Con il patrocinio della Regione Marche, del Comune di Fabriano, del Museo della Carta e della Filigrana, dell’Associazione Culturale InArte e del Rotary Club di Jesi, la mostra verrà presentata al pubblico nella sala conferenze di Palazzo Bisaccioni sabato 6 giugno alle ore 17.00 e sarà aperta al pubblico fino a domenica 28 giugno (ogni sabato e domenica, ore 09.00/13.00 15.30/19.30).

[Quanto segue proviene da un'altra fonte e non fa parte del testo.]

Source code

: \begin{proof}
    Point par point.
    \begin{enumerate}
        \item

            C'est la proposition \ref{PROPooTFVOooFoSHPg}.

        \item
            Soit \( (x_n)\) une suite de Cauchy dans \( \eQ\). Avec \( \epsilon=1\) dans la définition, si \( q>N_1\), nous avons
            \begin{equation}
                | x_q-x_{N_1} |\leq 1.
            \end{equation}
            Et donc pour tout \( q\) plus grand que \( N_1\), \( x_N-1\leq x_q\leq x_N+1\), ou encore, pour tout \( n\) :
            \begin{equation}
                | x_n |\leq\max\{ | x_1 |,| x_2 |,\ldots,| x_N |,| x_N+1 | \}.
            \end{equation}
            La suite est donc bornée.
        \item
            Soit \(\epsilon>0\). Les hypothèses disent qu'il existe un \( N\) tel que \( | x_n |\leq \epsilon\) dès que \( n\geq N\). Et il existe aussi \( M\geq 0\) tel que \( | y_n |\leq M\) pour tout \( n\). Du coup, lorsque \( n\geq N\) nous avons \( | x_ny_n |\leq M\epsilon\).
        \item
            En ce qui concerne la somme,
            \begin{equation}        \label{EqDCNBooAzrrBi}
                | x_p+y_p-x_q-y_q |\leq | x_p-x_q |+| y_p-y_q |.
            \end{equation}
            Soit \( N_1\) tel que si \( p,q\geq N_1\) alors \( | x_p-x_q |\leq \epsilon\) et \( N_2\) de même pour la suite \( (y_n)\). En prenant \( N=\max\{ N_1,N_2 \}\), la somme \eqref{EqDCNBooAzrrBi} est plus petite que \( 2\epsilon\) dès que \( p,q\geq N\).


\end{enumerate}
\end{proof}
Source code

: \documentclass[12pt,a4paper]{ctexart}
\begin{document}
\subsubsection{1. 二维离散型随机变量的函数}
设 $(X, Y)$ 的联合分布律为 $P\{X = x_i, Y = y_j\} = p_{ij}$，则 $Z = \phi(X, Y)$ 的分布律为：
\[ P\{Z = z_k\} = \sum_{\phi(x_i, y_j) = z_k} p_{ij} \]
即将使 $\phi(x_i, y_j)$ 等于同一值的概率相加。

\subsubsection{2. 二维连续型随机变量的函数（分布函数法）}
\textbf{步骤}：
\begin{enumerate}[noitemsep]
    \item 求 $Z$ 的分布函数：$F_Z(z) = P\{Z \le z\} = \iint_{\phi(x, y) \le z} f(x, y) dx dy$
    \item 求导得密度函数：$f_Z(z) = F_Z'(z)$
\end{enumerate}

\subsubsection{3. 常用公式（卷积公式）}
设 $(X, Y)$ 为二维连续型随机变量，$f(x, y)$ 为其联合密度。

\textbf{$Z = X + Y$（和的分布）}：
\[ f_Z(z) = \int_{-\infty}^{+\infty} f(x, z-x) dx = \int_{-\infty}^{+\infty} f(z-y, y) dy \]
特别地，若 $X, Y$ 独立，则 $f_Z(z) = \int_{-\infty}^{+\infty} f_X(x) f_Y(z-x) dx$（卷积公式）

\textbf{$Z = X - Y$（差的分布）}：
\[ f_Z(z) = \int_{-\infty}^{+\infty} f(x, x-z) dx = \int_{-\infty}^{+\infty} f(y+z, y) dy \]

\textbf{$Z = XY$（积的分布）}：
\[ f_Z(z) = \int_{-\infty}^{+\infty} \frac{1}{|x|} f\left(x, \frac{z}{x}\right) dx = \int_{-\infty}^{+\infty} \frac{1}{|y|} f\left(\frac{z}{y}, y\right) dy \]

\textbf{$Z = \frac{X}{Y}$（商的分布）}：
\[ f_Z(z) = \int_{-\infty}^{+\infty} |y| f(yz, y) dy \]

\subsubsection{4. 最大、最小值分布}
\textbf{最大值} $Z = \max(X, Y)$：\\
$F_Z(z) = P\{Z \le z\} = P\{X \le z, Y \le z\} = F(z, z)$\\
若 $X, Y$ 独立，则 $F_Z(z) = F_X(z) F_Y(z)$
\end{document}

«Io sono un uomo antico, che ha letto i classici, che ha raccolto l’uva nella vigna, che ha contemplato il sorgere o il calare del sole sui campi, tra i vecchi, fedeli nitriti, tra i santi belati; che è poi vissuto in piccole città dalla stupenda forma impressa dalle età artigianali, in cui anche un casolare o un muricciolo sono opere d’arte, e bastano un fiumicello o una collina per dividere due stili e creare due mondi. Non so quindi cosa farmene di un mondo unificato dal neocapitalismo, ossia da un internazionalismo creato, con la violenza, dalla necessità della produzione e del consumo».

«Queste parole di Pier Paolo Pasolini le ho trovate su Facebook, riprese in un post di Giuseppe Ansovino Cappelli – spiega il curatore Giuseppe Salerno- nessun testo avrebbe potuto meglio introdurre la mostra e la figura di questo artista che dell’amore per l’architettura ha fatto la sua ragione di vita e di insegnamento».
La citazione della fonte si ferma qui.